GREENVILLE, Ohio (CBS News) — A group that keeps track of school shootings in America says there have been 240 since 2013, about one a week, including one last week, at a high school near Spokane, Washington. Some teachers believe the answer is arm themselves. Others strongly disagree.
An elementary school principal is one of more than a thousand educators from 12 states to take a three-day firearms course in rural Ohio, called “Faster Saves Lives.”
He says hitting these targets is preparation for protecting his students.
“When I walk down the halls I actually think about where I would go, how would I react,” says an elementary school principal.
“Remember you left something in your van, so you’re gonna over to your van and get it, and you’re gonna go back in the school, which is right over there,” says instructor.
Most here asked for their identities to be protected, including a middle school teacher.
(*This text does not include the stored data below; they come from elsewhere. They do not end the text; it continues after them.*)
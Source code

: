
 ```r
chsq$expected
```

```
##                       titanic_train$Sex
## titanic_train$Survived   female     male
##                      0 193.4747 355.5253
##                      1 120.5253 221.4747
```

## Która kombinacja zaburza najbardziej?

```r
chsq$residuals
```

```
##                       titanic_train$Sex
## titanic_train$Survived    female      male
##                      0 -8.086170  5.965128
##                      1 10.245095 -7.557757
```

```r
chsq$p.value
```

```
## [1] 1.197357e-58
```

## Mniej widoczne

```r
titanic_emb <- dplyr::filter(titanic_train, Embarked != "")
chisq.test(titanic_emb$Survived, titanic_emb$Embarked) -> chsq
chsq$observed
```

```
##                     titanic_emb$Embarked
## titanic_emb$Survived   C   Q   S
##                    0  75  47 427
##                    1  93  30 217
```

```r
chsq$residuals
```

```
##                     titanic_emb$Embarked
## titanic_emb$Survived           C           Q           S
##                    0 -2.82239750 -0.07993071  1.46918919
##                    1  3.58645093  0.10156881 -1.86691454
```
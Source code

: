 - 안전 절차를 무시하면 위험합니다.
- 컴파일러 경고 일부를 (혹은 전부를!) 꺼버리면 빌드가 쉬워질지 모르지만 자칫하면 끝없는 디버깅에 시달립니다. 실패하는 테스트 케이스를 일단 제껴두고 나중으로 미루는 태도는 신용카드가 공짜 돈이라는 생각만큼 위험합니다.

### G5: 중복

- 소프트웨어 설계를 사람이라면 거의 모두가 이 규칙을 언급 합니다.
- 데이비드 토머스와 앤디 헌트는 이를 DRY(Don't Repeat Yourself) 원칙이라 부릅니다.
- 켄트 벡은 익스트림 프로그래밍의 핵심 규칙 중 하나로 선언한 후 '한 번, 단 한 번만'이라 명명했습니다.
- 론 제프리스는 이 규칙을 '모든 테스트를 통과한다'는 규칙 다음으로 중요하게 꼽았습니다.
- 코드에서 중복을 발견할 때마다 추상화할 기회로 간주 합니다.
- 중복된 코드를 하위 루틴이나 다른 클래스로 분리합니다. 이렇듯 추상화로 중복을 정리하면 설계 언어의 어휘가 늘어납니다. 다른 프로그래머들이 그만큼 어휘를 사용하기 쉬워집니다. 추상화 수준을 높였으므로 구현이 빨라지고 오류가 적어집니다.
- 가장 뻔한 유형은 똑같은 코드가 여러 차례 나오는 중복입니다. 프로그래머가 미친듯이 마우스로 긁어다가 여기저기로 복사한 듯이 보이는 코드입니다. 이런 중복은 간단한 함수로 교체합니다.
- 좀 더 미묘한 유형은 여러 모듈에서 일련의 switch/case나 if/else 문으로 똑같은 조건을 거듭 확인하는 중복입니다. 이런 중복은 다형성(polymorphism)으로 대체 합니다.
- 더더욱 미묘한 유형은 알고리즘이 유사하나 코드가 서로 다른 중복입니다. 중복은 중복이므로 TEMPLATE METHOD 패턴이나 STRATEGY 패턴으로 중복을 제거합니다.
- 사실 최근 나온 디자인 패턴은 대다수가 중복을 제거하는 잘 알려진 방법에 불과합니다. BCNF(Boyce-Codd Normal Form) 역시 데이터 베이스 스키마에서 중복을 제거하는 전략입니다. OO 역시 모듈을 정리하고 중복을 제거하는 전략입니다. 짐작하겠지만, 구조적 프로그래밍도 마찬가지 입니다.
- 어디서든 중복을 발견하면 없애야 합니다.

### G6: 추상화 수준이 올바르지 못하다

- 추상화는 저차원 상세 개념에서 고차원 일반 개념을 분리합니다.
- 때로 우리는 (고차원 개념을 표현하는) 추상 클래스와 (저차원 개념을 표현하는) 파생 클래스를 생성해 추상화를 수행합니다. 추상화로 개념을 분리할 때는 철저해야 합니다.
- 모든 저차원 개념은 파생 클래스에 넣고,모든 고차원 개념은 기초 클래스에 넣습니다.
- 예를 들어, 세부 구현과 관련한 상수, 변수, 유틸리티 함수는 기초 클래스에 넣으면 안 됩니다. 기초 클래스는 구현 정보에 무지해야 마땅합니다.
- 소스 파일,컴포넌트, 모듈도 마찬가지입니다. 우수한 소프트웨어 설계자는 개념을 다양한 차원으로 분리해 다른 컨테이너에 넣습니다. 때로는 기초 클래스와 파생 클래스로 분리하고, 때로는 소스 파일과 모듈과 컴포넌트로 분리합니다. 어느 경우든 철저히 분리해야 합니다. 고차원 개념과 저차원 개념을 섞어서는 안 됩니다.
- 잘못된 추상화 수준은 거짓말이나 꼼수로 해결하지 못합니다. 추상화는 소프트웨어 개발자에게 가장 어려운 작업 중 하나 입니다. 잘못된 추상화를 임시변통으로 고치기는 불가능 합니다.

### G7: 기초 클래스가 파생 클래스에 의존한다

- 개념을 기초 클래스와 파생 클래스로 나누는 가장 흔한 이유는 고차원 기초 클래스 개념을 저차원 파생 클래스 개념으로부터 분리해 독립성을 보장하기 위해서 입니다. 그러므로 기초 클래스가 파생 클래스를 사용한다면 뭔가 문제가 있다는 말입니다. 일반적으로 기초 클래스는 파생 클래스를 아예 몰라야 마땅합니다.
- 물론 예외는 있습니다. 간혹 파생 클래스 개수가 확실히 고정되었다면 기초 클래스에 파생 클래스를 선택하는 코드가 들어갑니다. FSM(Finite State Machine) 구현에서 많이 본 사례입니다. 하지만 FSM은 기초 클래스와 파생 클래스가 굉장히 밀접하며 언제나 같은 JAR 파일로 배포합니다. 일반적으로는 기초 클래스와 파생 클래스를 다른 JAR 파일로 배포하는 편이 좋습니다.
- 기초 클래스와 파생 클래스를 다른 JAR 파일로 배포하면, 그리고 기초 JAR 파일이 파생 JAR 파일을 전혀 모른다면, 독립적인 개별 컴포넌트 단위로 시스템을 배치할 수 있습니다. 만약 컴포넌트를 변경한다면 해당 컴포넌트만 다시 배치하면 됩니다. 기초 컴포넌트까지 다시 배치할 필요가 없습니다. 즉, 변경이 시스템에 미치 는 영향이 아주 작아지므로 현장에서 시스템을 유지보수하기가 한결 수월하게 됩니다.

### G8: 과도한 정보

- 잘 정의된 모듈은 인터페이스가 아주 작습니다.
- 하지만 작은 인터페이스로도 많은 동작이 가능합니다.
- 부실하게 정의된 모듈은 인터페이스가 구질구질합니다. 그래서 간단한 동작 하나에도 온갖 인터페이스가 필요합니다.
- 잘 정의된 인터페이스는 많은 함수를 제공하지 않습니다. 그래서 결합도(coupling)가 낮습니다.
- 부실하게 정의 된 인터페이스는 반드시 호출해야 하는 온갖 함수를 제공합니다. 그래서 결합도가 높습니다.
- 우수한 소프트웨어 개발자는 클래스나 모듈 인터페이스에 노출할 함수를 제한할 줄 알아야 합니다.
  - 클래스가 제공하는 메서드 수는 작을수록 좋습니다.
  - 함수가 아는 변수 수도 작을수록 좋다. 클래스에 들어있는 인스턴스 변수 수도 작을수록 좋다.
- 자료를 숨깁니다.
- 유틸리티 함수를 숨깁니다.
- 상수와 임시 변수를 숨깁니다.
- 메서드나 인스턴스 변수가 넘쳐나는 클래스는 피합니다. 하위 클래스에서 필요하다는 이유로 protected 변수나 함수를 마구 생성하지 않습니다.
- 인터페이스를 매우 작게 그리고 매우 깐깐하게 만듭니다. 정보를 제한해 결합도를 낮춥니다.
She keeps her 9 millimeter handgun on her during class.
Do you have the mindset to actually shoot a shooter and what if it’s one of your students? “Yes, you have to know the important thing is to eliminate the threat, and to do that at all costs,” says a middle school teacher.
Instructors test participants on taking down a gunman and treating wounds.
“Someone is hurt over here,” says a teacher.
Funded by a pro-gun group and donations, the training is free and began after the tragedy at Sandy Hook Elementary School nearly five years ago.
“I am a second grade teacher at the Sandy Hook School,” says Abbey Clements.
Abbey Clements’ 19 students survived, and now she is one of a dozen Newtown teachers fighting to keep guns out of classrooms.
“Never in a million years would I have guessed that one response to what happened in our town would be to arm teachers. It’s absurd. God could you imagine if children were hurt by you in that situation? How would you live with yourself,” says Clements.
In fact we saw just that scenario play out in this simulated classroom.
During this training I saw one person/shoot what would have been a student in a scenario. When you see that does it make you second guess this choice to have those guns in schools? “No. It’s one of those things where it’s an accident, we might take one, but we might have saved 30-40 other kids,” says an elementary school principal.
In most school districts, carrying a gun is optional. Some parents don’t know their child’s teacher is armed, but other’s do.
And for parents who might support this idea if you could speak to one, what would you say? “I would say that I understand that you’re afraid. I’m afraid too. We have a problem with gun violence in this country, but more guns is not the answer,” says Clements.